Hausse des violences gratuites ou capitulation de l’autorité ?

Un collégien roué de coups dans l’enceinte d’un collège, un contrôleur SNCF agressé par un jeune sans billet, un SDF maltraité, des voitures dégradées ou incendiées, des poubelles volontairement renversées… Autant de faits divers, plus ou moins graves, qui montrent un regain d’agressivité dans notre société. Parfois, leurs auteurs publient fièrement leurs exploits sur les réseaux sociaux, comme ce jeune homme de vingt ans qui a diffusé les images d’un chien qu’il traînait derrière son scooter.

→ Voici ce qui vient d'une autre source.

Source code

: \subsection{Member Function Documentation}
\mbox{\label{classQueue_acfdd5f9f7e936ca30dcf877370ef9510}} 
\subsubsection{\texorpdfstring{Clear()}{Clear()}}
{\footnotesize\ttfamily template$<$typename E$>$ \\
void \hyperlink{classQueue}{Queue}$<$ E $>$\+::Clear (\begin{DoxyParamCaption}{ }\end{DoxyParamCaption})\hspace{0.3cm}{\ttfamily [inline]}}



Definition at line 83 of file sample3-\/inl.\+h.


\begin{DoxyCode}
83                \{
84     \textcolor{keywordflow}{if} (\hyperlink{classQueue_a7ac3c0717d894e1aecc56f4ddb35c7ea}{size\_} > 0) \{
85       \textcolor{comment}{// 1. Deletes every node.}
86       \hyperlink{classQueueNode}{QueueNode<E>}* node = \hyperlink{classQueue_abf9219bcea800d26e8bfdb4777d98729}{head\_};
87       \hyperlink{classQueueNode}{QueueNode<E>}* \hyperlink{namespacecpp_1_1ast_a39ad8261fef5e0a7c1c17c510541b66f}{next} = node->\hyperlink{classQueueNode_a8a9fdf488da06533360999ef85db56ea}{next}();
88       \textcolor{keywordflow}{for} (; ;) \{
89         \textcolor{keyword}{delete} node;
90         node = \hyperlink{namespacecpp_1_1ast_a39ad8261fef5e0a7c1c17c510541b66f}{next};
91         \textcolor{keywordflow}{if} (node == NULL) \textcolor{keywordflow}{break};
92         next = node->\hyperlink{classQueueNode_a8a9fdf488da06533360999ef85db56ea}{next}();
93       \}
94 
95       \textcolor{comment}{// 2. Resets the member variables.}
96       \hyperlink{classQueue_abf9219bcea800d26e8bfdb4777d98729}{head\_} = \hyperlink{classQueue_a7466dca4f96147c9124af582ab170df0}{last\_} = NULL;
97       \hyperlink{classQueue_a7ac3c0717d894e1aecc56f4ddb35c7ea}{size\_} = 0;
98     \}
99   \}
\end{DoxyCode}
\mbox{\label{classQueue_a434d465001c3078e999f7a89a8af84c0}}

Peut-on qualifier ces violences de « gratuites » ? On se souvient du personnage de Lafcadio, dans Les Caves du Vatican d’André Gide : assis dans le compartiment d’un train ancien modèle, dont une porte donne sur la voie, en face d’un vieux monsieur maniaque (Amédée Fleurissoire), il lui vient l’idée de s’en débarrasser, d’ouvrir la portière, de le pousser en avant. Pour pimenter la situation, il s’en remet au hasard : "Si je puis compter jusqu’à douze, sans me presser, avant de voir dans la campagne quelque feu, le tapir est sauvé. Je commence : une ; deux ; trois ; quatre ; (lentement ! lentement !) cinq ; six ; sept ; huit ; neuf... dix, un feu..."

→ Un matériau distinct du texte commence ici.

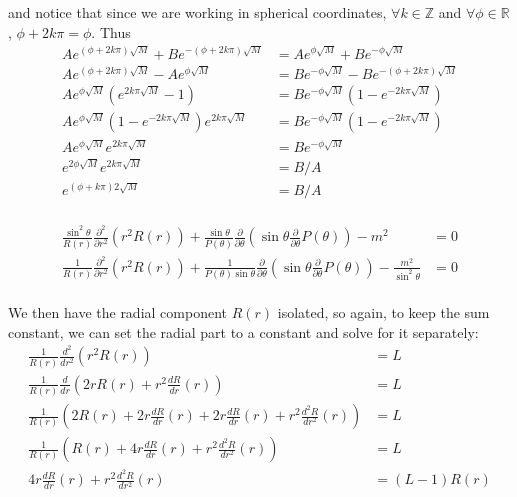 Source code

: \documentclass{article}	%
\theoremstyle{definition}
\begin{document}
and notice that since we are working in spherical coordinates, $\forall k\in\mathbb{Z}$ and $\forall \phi\in\mathbb{R}$, $\phi + 2k\pi = \phi$. Thus 
\begin{align*}
Ae^{(\phi+2k\pi)\sqrt{M}} +Be^{-(\phi+2k\pi)\sqrt{M}} &= Ae^{\phi\sqrt{M}} +Be^{-\phi\sqrt{M}}\\
Ae^{(\phi+2k\pi)\sqrt{M}} -Ae^{\phi\sqrt{M}} &= Be^{-\phi\sqrt{M}} -Be^{-(\phi+2k\pi)\sqrt{M}}\\
Ae^{\phi\sqrt{M}} \left( e^{2k\pi\sqrt{M}} -1\right) &= Be^{-\phi\sqrt{M}} \left( 1 -e^{-2k\pi\sqrt{M}} \right)\\
Ae^{\phi\sqrt{M}} \left( 1 -e^{-2k\pi\sqrt{M}}\right) e^{2k\pi\sqrt{M}} &= Be^{-\phi\sqrt{M}} \left( 1 -e^{-2k\pi\sqrt{M}} \right)\\
Ae^{\phi\sqrt{M}} e^{2k\pi\sqrt{M}} &= Be^{-\phi\sqrt{M}}\\
e^{2\phi\sqrt{M}} e^{2k\pi\sqrt{M}} &= B/A\\
e^{(\phi+k\pi)2\sqrt{M}} &= B/A\\
\end{align*}



\begin{align*}
\frac{\sin^{2}\theta}{R(r)} \frac{\partial^{2}}{\partial r^{2}}(r^{2}R(r)) +\frac{\sin\theta}{P(\theta)} \frac{\partial}{\partial\theta}\left( \sin\theta \frac{\partial}{\partial\theta}P(\theta) \right) -m^{2} &= 0\\
\frac{1}{R(r)} \frac{\partial^{2}}{\partial r^{2}}(r^{2}R(r)) +\frac{1}{P(\theta)\sin\theta} \frac{\partial}{\partial\theta}\left( \sin\theta \frac{\partial}{\partial\theta}P(\theta) \right) -\frac{m^{2}}{\sin^{2}\theta} &= 0\\
\end{align*}

We then have the radial component $R(r)$ isolated, so again, to keep the sum constant, we can set the radial part to a constant and solve for it separately:
\begin{align*}
\frac{1}{R(r)} \frac{d^{2}}{dr^{2}}(r^{2}R(r)) &= L\\
\frac{1}{R(r)} \frac{d}{dr}\left(2rR(r)+r^{2}\frac{dR}{dr}(r)\right) &= L\\
\frac{1}{R(r)} \left( 2R(r) +2r\frac{dR}{dr}(r) +2r\frac{dR}{dr}(r) +r^{2}\frac{d^{2}R}{dr^{2}}(r) \right) &= L\\
\frac{1}{R(r)} \left( R(r) +4r\frac{dR}{dr}(r) +r^{2}\frac{d^{2}R}{dr^{2}}(r) \right) &= L\\
4r\frac{dR}{dr}(r) +r^{2}\frac{d^{2}R}{dr^{2}}(r) &= (L-1)R(r)\\
\end{align*}
\end{document}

Un crime immotivé ? Un acte gratuit ? Voire. Ne veut-il pas, plutôt, se prouver qu’il est entièrement libre, au-dessus de toute contrainte sociale ou morale ?

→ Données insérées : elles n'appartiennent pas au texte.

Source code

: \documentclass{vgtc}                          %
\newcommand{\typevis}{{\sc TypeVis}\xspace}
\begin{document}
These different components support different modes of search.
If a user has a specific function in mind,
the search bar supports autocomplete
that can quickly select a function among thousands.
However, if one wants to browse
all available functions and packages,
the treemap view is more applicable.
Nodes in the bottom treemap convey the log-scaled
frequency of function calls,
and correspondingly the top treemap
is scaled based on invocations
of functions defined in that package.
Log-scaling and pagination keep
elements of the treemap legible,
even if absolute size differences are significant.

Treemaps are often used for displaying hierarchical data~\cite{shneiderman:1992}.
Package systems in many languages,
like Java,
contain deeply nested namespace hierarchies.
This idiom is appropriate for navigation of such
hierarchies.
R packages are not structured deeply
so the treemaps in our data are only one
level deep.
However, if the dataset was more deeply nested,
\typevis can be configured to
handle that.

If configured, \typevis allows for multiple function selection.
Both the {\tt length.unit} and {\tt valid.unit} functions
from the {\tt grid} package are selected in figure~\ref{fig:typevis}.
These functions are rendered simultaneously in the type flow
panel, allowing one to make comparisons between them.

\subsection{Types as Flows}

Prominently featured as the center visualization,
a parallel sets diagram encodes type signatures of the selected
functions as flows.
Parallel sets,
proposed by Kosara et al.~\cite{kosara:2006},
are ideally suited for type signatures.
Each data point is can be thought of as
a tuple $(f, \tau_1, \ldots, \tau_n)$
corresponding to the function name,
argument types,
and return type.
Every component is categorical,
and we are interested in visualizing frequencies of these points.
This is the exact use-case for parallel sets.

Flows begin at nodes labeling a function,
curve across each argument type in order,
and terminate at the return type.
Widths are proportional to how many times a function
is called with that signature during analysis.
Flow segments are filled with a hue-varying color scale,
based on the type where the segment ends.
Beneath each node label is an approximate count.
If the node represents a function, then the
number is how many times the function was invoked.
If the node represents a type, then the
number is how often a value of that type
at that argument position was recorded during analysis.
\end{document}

Parler de violences « gratuites » ne paraît pas conforme à la réalité. Tout acte de violence contre autrui, d’humiliation, fût-il apparemment sans motif, est la manifestation d’une volonté de puissance et de transgression. Ce ne sont pas les plus courageux, généralement, qui s’attaquent à plus faible qu’eux, ni les meilleurs élèves qui ont un souffre-douleur. Mais ils ont l’impression d’être quelqu’un. D’où leur tendance à étaler leurs exploits : pour une fois, ils deviennent des vedettes.

Lorsque des groupes de « jeunes » s’attaquent, dans les banlieues, aux policiers, aux pompiers, aux chauffeurs de bus, ils n’expriment pas seulement leur malaise social, comme l’expliquent ceux qui leur trouvent des excuses, ils expriment aussi leur mépris des institutions. Tout comme, dans les établissements scolaires, contre des professeurs ou des représentants de l’administration. S’ils sont, parfois, tentés par le radicalisme islamique, c’est qu’ils justifient ce rejet par des raisons religieuses. Ces violences répétées sont une manière de braver les interdits et de refuser toute règle.

Si on excepte les violences commises par des malades psychiatriques – ce qui pose le problème de leur prise en charge –, force est de constater que toute violence est plus ou moins une forme de transgression. À l’égard de la loi, de l’ordre établi, d’une norme, de valeurs, d’une civilisation. Les auteurs de ces violences, qui n’ont rien de gratuit, profitent trop souvent de l’impunité, à cause d’une tendance angélique ou idéologique à vouloir tout expliquer par des déterminismes sociaux.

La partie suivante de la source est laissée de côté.